@CindiKS, Cindi
I have been mulling over your post and thinking about how I really wanted to respond.
In your post you mentioned many variables that could impact the survival of a rose in your garden. That's the truth about roses. There are many, many variables that can make a difference about how a rose performs in different climates.
Some roses are heavy feeders, some are not. Some roses need to be pruned hard, while others will sulk at hard pruning. Some roses are more thirsty than others. The list of variables seems to go on and on. Then soil and climate also impact the performance of plants. No one know it all, but learning about those variables can make a difference in growing roses in your garden.
Knowing the lineage of a rose is only one variable. If you know the lineage contains roses that are generally weaker roses, it gives you an edge about how to care for it, or it tells you that this is an "iffy" rose for your garden.
Yes, I am happy to share lineage information that might explain one of the variables, but it's one voice and only one variable.
I have two roses in my garden that I know are good roses, but they were total duds in my garden, even tho' they had been growing here for over three years.
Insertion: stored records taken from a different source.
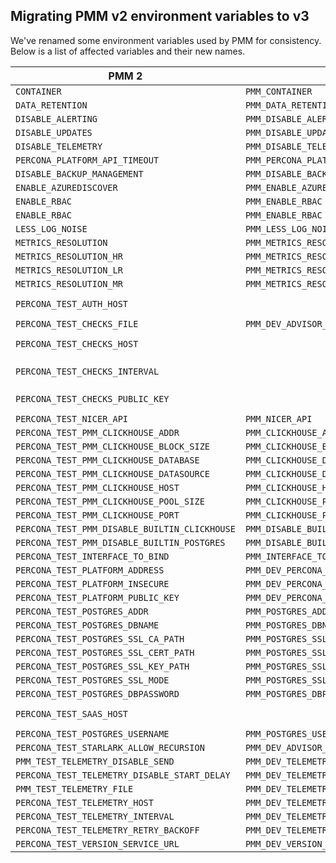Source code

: ## Migrating PMM v2 environment variables to v3
We've renamed some environment variables used by PMM for consistency.
Below is a list of affected variables and their new names.

| PMM 2                                         | PMM 3                                      | Comments                                                     |
|-----------------------------------------------|--------------------------------------------|--------------------------------------------------------------|
| `CONTAINER`                                   | `PMM_CONTAINER`                            |                                                              |
| `DATA_RETENTION`                              | `PMM_DATA_RETENTION`                       |                                                              |
| `DISABLE_ALERTING`                            | `PMM_DISABLE_ALERTING`                     |                                                              |
| `DISABLE_UPDATES`                             | `PMM_DISABLE_UPDATES`                      |                                                              |
| `DISABLE_TELEMETRY`                           | `PMM_DISABLE_TELEMETRY`                    |                                                              |
| `PERCONA_PLATFORM_API_TIMEOUT`                | `PMM_PERCONA_PLATFORM_API_TIMEOUT`         |                                                              |
| `DISABLE_BACKUP_MANAGEMENT`                   | `PMM_DISABLE_BACKUP_MANAGEMENT`            |                                                              |
| `ENABLE_AZUREDISCOVER`                        | `PMM_ENABLE_AZURE_DISCOVER`                |                                                              |
| `ENABLE_RBAC`                                 | `PMM_ENABLE_RBAC`                          |                                                              |
| `ENABLE_RBAC`                                 | `PMM_ENABLE_RBAC`                          |                                                              |
| `LESS_LOG_NOISE`                              | `PMM_LESS_LOG_NOISE`                       |                                                              |
| `METRICS_RESOLUTION`                          | `PMM_METRICS_RESOLUTION`                   |                                                              |
| `METRICS_RESOLUTION_HR`                       | `PMM_METRICS_RESOLUTION_HR`                |                                                              |
| `METRICS_RESOLUTION_LR`                       | `PMM_METRICS_RESOLUTION_LR`                |                                                              |
| `METRICS_RESOLUTION_MR`                       | `PMM_METRICS_RESOLUTION_MR`                |                                                              |
| `PERCONA_TEST_AUTH_HOST`                      |                                            | Removed in PMM v3, use `PMM_DEV_PERCONA_PLATFORM_ADDRESS`    |
| `PERCONA_TEST_CHECKS_FILE`                    | `PMM_DEV_ADVISOR_CHECKS_FILE`              |                                                              |
| `PERCONA_TEST_CHECKS_HOST`                    |                                            | Removed in PMM v3, use `PMM_DEV_PERCONA_PLATFORM_ADDRESS`    |
| `PERCONA_TEST_CHECKS_INTERVAL`                |                                            | Removed in PMM v3 as it wasn't actually used.                |
| `PERCONA_TEST_CHECKS_PUBLIC_KEY`              |                                            | Removed in PMM v3, use `PMM_DEV_PERCONA_PLATFORM_PUBLIC_KEY` |
| `PERCONA_TEST_NICER_API`                      | `PMM_NICER_API`                            |                                                              |
| `PERCONA_TEST_PMM_CLICKHOUSE_ADDR`            | `PMM_CLICKHOUSE_ADDR`                      |                                                              |
| `PERCONA_TEST_PMM_CLICKHOUSE_BLOCK_SIZE`      | `PMM_CLICKHOUSE_BLOCK_SIZE`                |                                                              |
| `PERCONA_TEST_PMM_CLICKHOUSE_DATABASE`        | `PMM_CLICKHOUSE_DATABASE`                  |                                                              |
| `PERCONA_TEST_PMM_CLICKHOUSE_DATASOURCE`      | `PMM_CLICKHOUSE_DATASOURCE`                |                                                              |
| `PERCONA_TEST_PMM_CLICKHOUSE_HOST`            | `PMM_CLICKHOUSE_HOST`                      |                                                              |
| `PERCONA_TEST_PMM_CLICKHOUSE_POOL_SIZE`       | `PMM_CLICKHOUSE_POOL_SIZE`                 |                                                              |
| `PERCONA_TEST_PMM_CLICKHOUSE_PORT`            | `PMM_CLICKHOUSE_PORT`                      |                                                              |
| `PERCONA_TEST_PMM_DISABLE_BUILTIN_CLICKHOUSE` | `PMM_DISABLE_BUILTIN_CLICKHOUSE`           |                                                              |
| `PERCONA_TEST_PMM_DISABLE_BUILTIN_POSTGRES`   | `PMM_DISABLE_BUILTIN_POSTGRES`             |                                                              |
| `PERCONA_TEST_INTERFACE_TO_BIND`              | `PMM_INTERFACE_TO_BIND`                    |                                                              |
| `PERCONA_TEST_PLATFORM_ADDRESS`               | `PMM_DEV_PERCONA_PLATFORM_ADDRESS`         |                                                              |
| `PERCONA_TEST_PLATFORM_INSECURE`              | `PMM_DEV_PERCONA_PLATFORM_INSECURE`        |                                                              |
| `PERCONA_TEST_PLATFORM_PUBLIC_KEY`            | `PMM_DEV_PERCONA_PLATFORM_PUBLIC_KEY`      |                                                              |
| `PERCONA_TEST_POSTGRES_ADDR`                  | `PMM_POSTGRES_ADDR`                        |                                                              |
| `PERCONA_TEST_POSTGRES_DBNAME`                | `PMM_POSTGRES_DBNAME`                      |                                                              |
| `PERCONA_TEST_POSTGRES_SSL_CA_PATH`           | `PMM_POSTGRES_SSL_CA_PATH`                 |                                                              |
| `PERCONA_TEST_POSTGRES_SSL_CERT_PATH`         | `PMM_POSTGRES_SSL_CERT_PATH`               |                                                              |
| `PERCONA_TEST_POSTGRES_SSL_KEY_PATH`          | `PMM_POSTGRES_SSL_KEY_PATH`                |                                                              |
| `PERCONA_TEST_POSTGRES_SSL_MODE`              | `PMM_POSTGRES_SSL_MODE`                    |                                                              |
| `PERCONA_TEST_POSTGRES_DBPASSWORD`            | `PMM_POSTGRES_DBPASSWORD`                  |                                                              |
| `PERCONA_TEST_SAAS_HOST`                      |                                            | Removed in PMM v3, use `PMM_DEV_PERCONA_PLATFORM_ADDRESS`    |
| `PERCONA_TEST_POSTGRES_USERNAME`              | `PMM_POSTGRES_USERNAME`                    |                                                              |
| `PERCONA_TEST_STARLARK_ALLOW_RECURSION`       | `PMM_DEV_ADVISOR_STARLARK_ALLOW_RECURSION` |                                                              |
| `PMM_TEST_TELEMETRY_DISABLE_SEND`             | `PMM_DEV_TELEMETRY_DISABLE_SEND`           |                                                              |
| `PERCONA_TEST_TELEMETRY_DISABLE_START_DELAY`  | `PMM_DEV_TELEMETRY_DISABLE_START_DELAY`    |                                                              |
| `PMM_TEST_TELEMETRY_FILE`                     | `PMM_DEV_TELEMETRY_FILE`                   |                                                              |
| `PERCONA_TEST_TELEMETRY_HOST`                 | `PMM_DEV_TELEMETRY_HOST`                   |                                                              |
| `PERCONA_TEST_TELEMETRY_INTERVAL`             | `PMM_DEV_TELEMETRY_INTERVAL`               |                                                              |
| `PERCONA_TEST_TELEMETRY_RETRY_BACKOFF`        | `PMM_DEV_TELEMETRY_RETRY_BACKOFF`          |                                                              |                 
| `PERCONA_TEST_VERSION_SERVICE_URL`            | `PMM_DEV_VERSION_SERVICE_URL`              |                                                              |
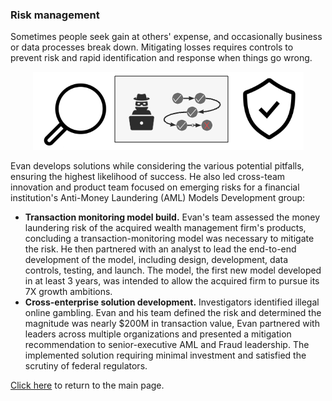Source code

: ### Risk management

Sometimes people seek gain at others' expense, and occasionally business or data processes break down. Mitigating losses requires controls to prevent risk and rapid identification and response when things go wrong.

<p align="center">
  <img src="images/stop bad stuff.png?raw=true"/>
</p>

Evan develops solutions while considering the various potential pitfalls, ensuring the highest likelihood of success. He also led cross-team innovation and product team focused on emerging risks for a financial institution's Anti-Money Laundering (AML) Models Development group:
* **Transaction monitoring model build.** Evan's team assessed the money laundering risk of the acquired wealth management firm's products, concluding a transaction-monitoring model was necessary to mitigate the risk. He then partnered with an analyst to lead the end-to-end development of the model, including design, development, data controls, testing, and launch. The model, the first new model developed in at least 3 years, was intended to allow the acquired firm to pursue its 7X growth ambitions.
* **Cross-enterprise solution development.** Investigators identified illegal online gambling. Evan and his team defined the risk and determined the magnitude was nearly $200M in transaction value, Evan partnered with leaders across multiple organizations and presented a mitigation recommendation to senior-executive AML and Fraud leadership. The implemented solution requiring minimal investment and satisfied the scrutiny of federal regulators.

[Click here](/index) to return to the main page.
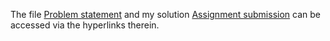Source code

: The file [Problem statement](Assignments/Week-0/Week_0_Assignment.pdf) and my solution [Assignment submission](Assignments/Week-0/LS__Quantum_Computing__Week_0_submission.pdf) can be accessed via the hyperlinks therein.

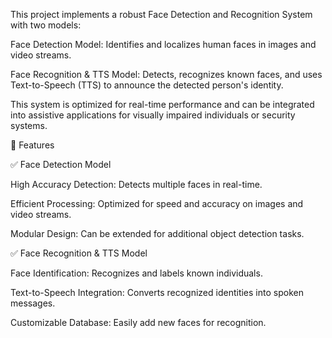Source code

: This project implements a robust Face Detection and Recognition System with two models:

Face Detection Model: Identifies and localizes human faces in images and video streams.

Face Recognition & TTS Model: Detects, recognizes known faces, and uses Text-to-Speech (TTS) to announce the detected person's identity.

This system is optimized for real-time performance and can be integrated into assistive applications for visually impaired individuals or security systems.

🚀 Features

✅ Face Detection Model

High Accuracy Detection: Detects multiple faces in real-time.

Efficient Processing: Optimized for speed and accuracy on images and video streams.

Modular Design: Can be extended for additional object detection tasks.

✅ Face Recognition & TTS Model

Face Identification: Recognizes and labels known individuals.

Text-to-Speech Integration: Converts recognized identities into spoken messages.

Customizable Database: Easily add new faces for recognition.

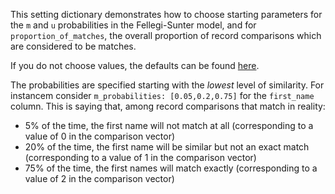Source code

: This setting dictionary demonstrates how to choose starting parameters for the `m` and `u` probabilities in the Fellegi-Sunter model, and for `proportion_of_matches`, the overall proportion of record comparisons which are considered to be matches.

If you do not choose values, the defaults can be found [here](https://github.com/moj-analytical-services/splink/blob/d1125df09def0c9c9b41adc2d4fc98e94fdf8aa0/splink/settings.py#L108).

The probabilities are specified starting with the _lowest_ level of similarity.  For instancem consider `m_probabilities: [0.05,0.2,0.75]` for the `first_name` column. This is saying that, among record comparisons that match in reality:
- 5% of the time, the first name will not match at all (corresponding to a value of 0 in the comparison vector)
- 20% of the time, the first name will be similar but not an exact match (corresponding to a value of 1 in the comparison vector)
- 75% of the time, the first names will match exactly  (corresponding to a value of 2 in the comparison vector)
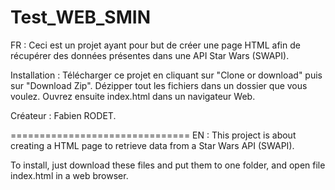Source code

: # Test_WEB_SMIN
FR :
Ceci est un projet ayant pour but de créer une page HTML afin de récupérer des données présentes dans une API Star Wars (SWAPI).

Installation : Télécharger ce projet en cliquant sur "Clone or download" puis sur "Download Zip". Dézipper tout les fichiers dans un dossier que vous voulez. Ouvrez ensuite index.html dans un navigateur Web.

Créateur : Fabien RODET.

===============================
EN :
This project is about creating a HTML page to retrieve data from a Star Wars API (SWAPI).

To install, just download these files and put them to one folder, and open file index.html in a web browser.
Last spring I moved them to different sites and in one year they have tripled in size in and are more vigorous plants. It's those variables at work. Other than siting, nothing else had changed. I had originally sited them in the coldest micro-climate in my garden.
I had to learn the botany of roses simply because of the people that have been in my rose life. People have been successfully growing roses without that information for centuries. So, if the information I have learned helps someone meet their own gardening goals, that's great.
If I can pass along what I have been taught to help people grow stronger plants and what I have learned from handling almost a 1000 roses over my rose life, then I've met my own personal goal of teaching about roses. There is so much misinformation about how to grow roses in books and on the net, even by people who should know better, that putting the information out there might make a difference in someone's success rate. That's it.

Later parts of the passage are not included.